◆ **Task item**
Your output should be an exact copy of the records, with no pictures in it.

....

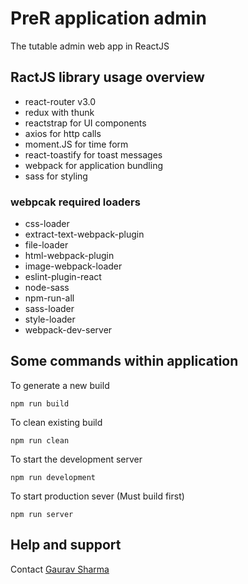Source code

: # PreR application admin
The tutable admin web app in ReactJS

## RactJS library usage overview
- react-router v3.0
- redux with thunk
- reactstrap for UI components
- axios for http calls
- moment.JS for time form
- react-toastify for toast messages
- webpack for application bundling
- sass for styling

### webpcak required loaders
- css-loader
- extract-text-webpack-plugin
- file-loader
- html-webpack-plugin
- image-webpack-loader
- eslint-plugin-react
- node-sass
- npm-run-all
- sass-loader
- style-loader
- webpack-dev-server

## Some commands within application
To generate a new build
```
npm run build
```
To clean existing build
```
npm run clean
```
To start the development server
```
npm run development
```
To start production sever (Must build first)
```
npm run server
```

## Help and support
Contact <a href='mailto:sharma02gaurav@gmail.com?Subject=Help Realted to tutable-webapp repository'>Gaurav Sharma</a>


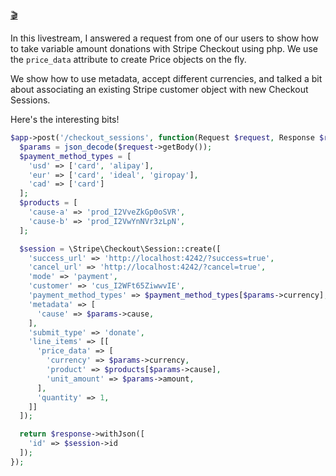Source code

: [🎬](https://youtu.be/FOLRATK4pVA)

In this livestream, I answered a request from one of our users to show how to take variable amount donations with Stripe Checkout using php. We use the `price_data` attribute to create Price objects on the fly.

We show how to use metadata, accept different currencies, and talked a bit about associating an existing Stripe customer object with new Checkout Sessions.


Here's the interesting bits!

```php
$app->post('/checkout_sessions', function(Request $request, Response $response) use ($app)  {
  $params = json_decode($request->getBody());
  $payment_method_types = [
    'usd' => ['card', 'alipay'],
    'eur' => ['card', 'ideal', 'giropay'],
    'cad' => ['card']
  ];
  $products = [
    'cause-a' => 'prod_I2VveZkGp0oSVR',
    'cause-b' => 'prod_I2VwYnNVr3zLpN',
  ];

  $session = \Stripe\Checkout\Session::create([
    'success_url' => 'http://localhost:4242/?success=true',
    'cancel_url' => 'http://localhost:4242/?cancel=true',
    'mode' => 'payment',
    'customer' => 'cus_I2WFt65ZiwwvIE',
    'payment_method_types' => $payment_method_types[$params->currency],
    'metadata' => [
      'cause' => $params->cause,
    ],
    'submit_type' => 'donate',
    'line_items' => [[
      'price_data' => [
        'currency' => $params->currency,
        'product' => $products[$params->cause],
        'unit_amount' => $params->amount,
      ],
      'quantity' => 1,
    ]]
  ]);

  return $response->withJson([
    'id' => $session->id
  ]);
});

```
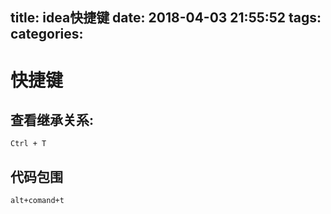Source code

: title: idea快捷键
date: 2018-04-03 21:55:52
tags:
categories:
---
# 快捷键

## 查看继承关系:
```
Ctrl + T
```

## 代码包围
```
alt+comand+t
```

....

◆ **Expected answer**
Source code

: # PreR application admin
The tutable admin web app in ReactJS

## RactJS library usage overview
- react-router v3.0
- redux with thunk
- reactstrap for UI components
- axios for http calls
- moment.JS for time form
- react-toastify for toast messages
- webpack for application bundling
- sass for styling

### webpcak required loaders
- css-loader
- extract-text-webpack-plugin
- file-loader
- html-webpack-plugin
- image-webpack-loader
- eslint-plugin-react
- node-sass
- npm-run-all
- sass-loader
- style-loader
- webpack-dev-server

## Some commands within application
To generate a new build
```
npm run build
```
To clean existing build
```
npm run clean
```
To start the development server
```
npm run development
```
To start production sever (Must build first)
```
npm run server
```

## Help and support
Contact <a href='mailto:sharma02gaurav@gmail.com?Subject=Help Realted to tutable-webapp repository'>Gaurav Sharma</a>


Source code

: [🎬](https://youtu.be/FOLRATK4pVA)

In this livestream, I answered a request from one of our users to show how to take variable amount donations with Stripe Checkout using php. We use the `price_data` attribute to create Price objects on the fly.

We show how to use metadata, accept different currencies, and talked a bit about associating an existing Stripe customer object with new Checkout Sessions.


Here's the interesting bits!

```php
$app->post('/checkout_sessions', function(Request $request, Response $response) use ($app)  {
  $params = json_decode($request->getBody());
  $payment_method_types = [
    'usd' => ['card', 'alipay'],
    'eur' => ['card', 'ideal', 'giropay'],
    'cad' => ['card']
  ];
  $products = [
    'cause-a' => 'prod_I2VveZkGp0oSVR',
    'cause-b' => 'prod_I2VwYnNVr3zLpN',
  ];

  $session = \Stripe\Checkout\Session::create([
    'success_url' => 'http://localhost:4242/?success=true',
    'cancel_url' => 'http://localhost:4242/?cancel=true',
    'mode' => 'payment',
    'customer' => 'cus_I2WFt65ZiwwvIE',
    'payment_method_types' => $payment_method_types[$params->currency],
    'metadata' => [
      'cause' => $params->cause,
    ],
    'submit_type' => 'donate',
    'line_items' => [[
      'price_data' => [
        'currency' => $params->currency,
        'product' => $products[$params->cause],
        'unit_amount' => $params->amount,
      ],
      'quantity' => 1,
    ]]
  ]);

  return $response->withJson([
    'id' => $session->id
  ]);
});

```
Source code

: title: idea快捷键
date: 2018-04-03 21:55:52
tags:
categories:
---
# 快捷键

## 查看继承关系:
```
Ctrl + T
```

## 代码包围
```
alt+comand+t
```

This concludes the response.